▶ [Task objective]:
Write the entries out again. Each one must match exactly.

Supplied information Block Start

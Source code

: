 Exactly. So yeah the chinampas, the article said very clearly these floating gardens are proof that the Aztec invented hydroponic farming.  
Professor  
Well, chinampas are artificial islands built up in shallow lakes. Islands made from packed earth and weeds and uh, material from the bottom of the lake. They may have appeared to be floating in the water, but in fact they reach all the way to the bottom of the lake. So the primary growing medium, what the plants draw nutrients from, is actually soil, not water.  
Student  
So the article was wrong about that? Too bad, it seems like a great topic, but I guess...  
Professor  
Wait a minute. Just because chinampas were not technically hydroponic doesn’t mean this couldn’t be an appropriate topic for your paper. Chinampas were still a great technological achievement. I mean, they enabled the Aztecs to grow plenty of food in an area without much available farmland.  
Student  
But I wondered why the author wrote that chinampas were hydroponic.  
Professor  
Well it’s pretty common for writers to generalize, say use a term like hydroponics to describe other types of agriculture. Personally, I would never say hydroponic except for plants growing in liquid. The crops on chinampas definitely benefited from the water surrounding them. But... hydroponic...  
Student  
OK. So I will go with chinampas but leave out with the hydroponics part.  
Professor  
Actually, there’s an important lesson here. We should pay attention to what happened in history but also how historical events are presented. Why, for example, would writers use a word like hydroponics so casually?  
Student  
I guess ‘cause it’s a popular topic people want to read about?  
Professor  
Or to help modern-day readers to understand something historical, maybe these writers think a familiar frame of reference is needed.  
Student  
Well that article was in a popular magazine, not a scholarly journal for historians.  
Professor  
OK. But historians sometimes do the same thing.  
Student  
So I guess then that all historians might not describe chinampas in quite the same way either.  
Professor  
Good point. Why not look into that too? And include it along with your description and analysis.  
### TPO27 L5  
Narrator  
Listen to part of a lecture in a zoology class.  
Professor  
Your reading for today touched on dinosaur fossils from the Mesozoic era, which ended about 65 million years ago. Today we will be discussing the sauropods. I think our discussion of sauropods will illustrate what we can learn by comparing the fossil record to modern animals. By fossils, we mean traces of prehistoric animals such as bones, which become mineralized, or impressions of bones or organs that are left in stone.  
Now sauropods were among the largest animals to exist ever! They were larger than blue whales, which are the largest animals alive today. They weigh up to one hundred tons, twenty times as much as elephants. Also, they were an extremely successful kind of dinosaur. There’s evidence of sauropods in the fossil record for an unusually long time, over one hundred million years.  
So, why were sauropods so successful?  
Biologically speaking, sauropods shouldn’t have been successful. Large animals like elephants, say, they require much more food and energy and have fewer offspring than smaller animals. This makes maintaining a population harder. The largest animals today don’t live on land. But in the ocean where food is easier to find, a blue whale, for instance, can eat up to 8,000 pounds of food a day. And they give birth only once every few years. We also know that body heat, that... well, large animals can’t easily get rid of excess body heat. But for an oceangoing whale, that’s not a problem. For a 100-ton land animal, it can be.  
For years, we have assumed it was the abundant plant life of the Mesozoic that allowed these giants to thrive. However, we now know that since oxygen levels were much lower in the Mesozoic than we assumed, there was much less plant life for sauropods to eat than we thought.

Supplied information Block End

▶ [Problem solution]:
Source code

: Exactly. So yeah the chinampas, the article said very clearly these floating gardens are proof that the Aztec invented hydroponic farming.  
Professor  
Well, chinampas are artificial islands built up in shallow lakes. Islands made from packed earth and weeds and uh, material from the bottom of the lake. They may have appeared to be floating in the water, but in fact they reach all the way to the bottom of the lake. So the primary growing medium, what the plants draw nutrients from, is actually soil, not water.  
Student  
So the article was wrong about that? Too bad, it seems like a great topic, but I guess...  
Professor  
Wait a minute. Just because chinampas were not technically hydroponic doesn’t mean this couldn’t be an appropriate topic for your paper. Chinampas were still a great technological achievement. I mean, they enabled the Aztecs to grow plenty of food in an area without much available farmland.  
Student  
But I wondered why the author wrote that chinampas were hydroponic.  
Professor  
Well it’s pretty common for writers to generalize, say use a term like hydroponics to describe other types of agriculture. Personally, I would never say hydroponic except for plants growing in liquid. The crops on chinampas definitely benefited from the water surrounding them. But... hydroponic...  
Student  
OK. So I will go with chinampas but leave out with the hydroponics part.  
Professor  
Actually, there’s an important lesson here. We should pay attention to what happened in history but also how historical events are presented. Why, for example, would writers use a word like hydroponics so casually?  
Student  
I guess ‘cause it’s a popular topic people want to read about?  
Professor  
Or to help modern-day readers to understand something historical, maybe these writers think a familiar frame of reference is needed.  
Student  
Well that article was in a popular magazine, not a scholarly journal for historians.  
Professor  
OK. But historians sometimes do the same thing.  
Student  
So I guess then that all historians might not describe chinampas in quite the same way either.  
Professor  
Good point. Why not look into that too? And include it along with your description and analysis.  
### TPO27 L5  
Narrator  
Listen to part of a lecture in a zoology class.  
Professor  
Your reading for today touched on dinosaur fossils from the Mesozoic era, which ended about 65 million years ago. Today we will be discussing the sauropods. I think our discussion of sauropods will illustrate what we can learn by comparing the fossil record to modern animals. By fossils, we mean traces of prehistoric animals such as bones, which become mineralized, or impressions of bones or organs that are left in stone.  
Now sauropods were among the largest animals to exist ever! They were larger than blue whales, which are the largest animals alive today. They weigh up to one hundred tons, twenty times as much as elephants. Also, they were an extremely successful kind of dinosaur. There’s evidence of sauropods in the fossil record for an unusually long time, over one hundred million years.  
So, why were sauropods so successful?  
Biologically speaking, sauropods shouldn’t have been successful. Large animals like elephants, say, they require much more food and energy and have fewer offspring than smaller animals. This makes maintaining a population harder. The largest animals today don’t live on land. But in the ocean where food is easier to find, a blue whale, for instance, can eat up to 8,000 pounds of food a day. And they give birth only once every few years. We also know that body heat, that... well, large animals can’t easily get rid of excess body heat. But for an oceangoing whale, that’s not a problem. For a 100-ton land animal, it can be.  
For years, we have assumed it was the abundant plant life of the Mesozoic that allowed these giants to thrive. However, we now know that since oxygen levels were much lower in the Mesozoic than we assumed, there was much less plant life for sauropods to eat than we thought.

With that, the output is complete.